INPUT section start
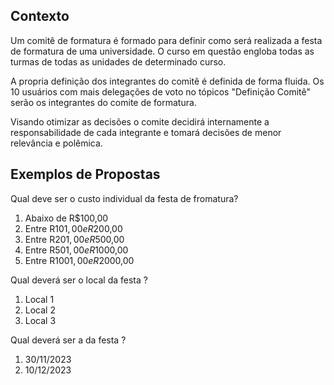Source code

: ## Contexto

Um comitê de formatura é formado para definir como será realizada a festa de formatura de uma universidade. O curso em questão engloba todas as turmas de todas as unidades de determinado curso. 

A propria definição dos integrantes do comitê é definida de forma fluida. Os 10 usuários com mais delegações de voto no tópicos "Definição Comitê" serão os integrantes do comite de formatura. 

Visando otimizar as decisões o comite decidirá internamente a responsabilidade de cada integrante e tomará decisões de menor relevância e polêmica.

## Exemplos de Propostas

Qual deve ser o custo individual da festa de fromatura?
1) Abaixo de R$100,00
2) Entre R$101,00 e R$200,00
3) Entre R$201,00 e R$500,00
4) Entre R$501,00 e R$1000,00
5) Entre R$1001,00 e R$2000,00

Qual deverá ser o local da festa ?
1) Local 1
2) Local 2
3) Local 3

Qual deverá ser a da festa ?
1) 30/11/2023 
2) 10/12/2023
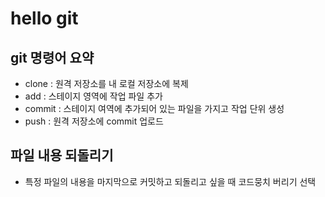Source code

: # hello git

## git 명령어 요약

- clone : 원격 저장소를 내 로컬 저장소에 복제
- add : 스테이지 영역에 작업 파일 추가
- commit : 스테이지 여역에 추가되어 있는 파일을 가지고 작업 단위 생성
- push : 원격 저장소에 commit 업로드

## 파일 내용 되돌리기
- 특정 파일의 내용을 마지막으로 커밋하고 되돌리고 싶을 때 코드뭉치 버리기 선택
INPUT section end
INPUT section start
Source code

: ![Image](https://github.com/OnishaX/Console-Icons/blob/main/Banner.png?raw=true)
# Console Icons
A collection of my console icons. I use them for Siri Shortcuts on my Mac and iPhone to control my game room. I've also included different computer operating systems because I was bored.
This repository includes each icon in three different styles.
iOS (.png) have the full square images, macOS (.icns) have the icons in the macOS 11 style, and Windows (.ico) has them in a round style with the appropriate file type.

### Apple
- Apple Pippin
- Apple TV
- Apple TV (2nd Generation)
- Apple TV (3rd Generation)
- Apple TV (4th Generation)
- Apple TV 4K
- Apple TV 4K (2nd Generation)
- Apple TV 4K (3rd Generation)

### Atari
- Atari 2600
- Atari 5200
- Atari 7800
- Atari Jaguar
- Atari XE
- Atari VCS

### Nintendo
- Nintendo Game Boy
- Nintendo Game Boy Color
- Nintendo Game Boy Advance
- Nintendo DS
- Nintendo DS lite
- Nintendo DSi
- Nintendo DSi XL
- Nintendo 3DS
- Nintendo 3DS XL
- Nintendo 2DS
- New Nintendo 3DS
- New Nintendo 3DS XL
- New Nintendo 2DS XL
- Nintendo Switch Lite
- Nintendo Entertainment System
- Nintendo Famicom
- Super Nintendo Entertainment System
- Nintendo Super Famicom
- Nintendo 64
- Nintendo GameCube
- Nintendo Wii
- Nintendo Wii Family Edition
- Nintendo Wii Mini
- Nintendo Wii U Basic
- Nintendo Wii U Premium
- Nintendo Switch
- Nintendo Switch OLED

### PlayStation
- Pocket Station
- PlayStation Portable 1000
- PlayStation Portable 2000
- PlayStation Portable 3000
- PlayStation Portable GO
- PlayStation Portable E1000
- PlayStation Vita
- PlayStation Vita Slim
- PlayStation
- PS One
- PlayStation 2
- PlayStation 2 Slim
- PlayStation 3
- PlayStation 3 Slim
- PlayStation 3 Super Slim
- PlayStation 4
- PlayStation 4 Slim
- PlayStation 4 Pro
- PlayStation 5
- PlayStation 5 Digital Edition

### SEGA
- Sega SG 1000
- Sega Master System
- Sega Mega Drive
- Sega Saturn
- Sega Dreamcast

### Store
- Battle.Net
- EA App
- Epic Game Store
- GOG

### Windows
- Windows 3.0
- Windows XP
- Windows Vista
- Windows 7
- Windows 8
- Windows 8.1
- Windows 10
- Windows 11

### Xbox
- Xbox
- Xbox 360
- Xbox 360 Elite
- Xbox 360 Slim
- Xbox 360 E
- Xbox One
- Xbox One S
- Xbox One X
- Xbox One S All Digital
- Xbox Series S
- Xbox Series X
INPUT section end
INPUT section start
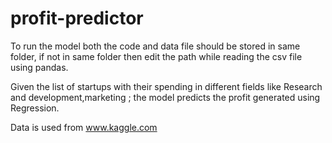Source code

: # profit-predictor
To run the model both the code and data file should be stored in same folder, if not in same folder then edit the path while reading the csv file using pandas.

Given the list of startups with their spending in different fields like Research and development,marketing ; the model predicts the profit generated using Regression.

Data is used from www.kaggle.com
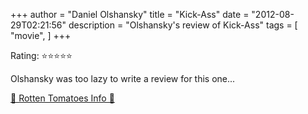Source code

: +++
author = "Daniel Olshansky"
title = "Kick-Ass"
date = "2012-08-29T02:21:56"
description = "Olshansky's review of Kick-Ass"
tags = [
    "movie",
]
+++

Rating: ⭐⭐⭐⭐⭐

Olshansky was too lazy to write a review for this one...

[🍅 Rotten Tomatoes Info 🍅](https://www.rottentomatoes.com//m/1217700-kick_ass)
INPUT section end
» **TASK REQUIREMENTS**
Above are some lines. Repeat exactly, and only, those from the line that has "- Nintendo Entertainment System" through the line that has "- PlayStation 3 Slim".

» **OUTPUT BELOW**
- Nintendo Entertainment System
- Nintendo Famicom
- Super Nintendo Entertainment System
- Nintendo Super Famicom
- Nintendo 64
- Nintendo GameCube
- Nintendo Wii
- Nintendo Wii Family Edition
- Nintendo Wii Mini
- Nintendo Wii U Basic
- Nintendo Wii U Premium
- Nintendo Switch
- Nintendo Switch OLED

### PlayStation
- Pocket Station
- PlayStation Portable 1000
- PlayStation Portable 2000
- PlayStation Portable 3000
- PlayStation Portable GO
- PlayStation Portable E1000
- PlayStation Vita
- PlayStation Vita Slim
- PlayStation
- PS One
- PlayStation 2
- PlayStation 2 Slim
- PlayStation 3
- PlayStation 3 Slim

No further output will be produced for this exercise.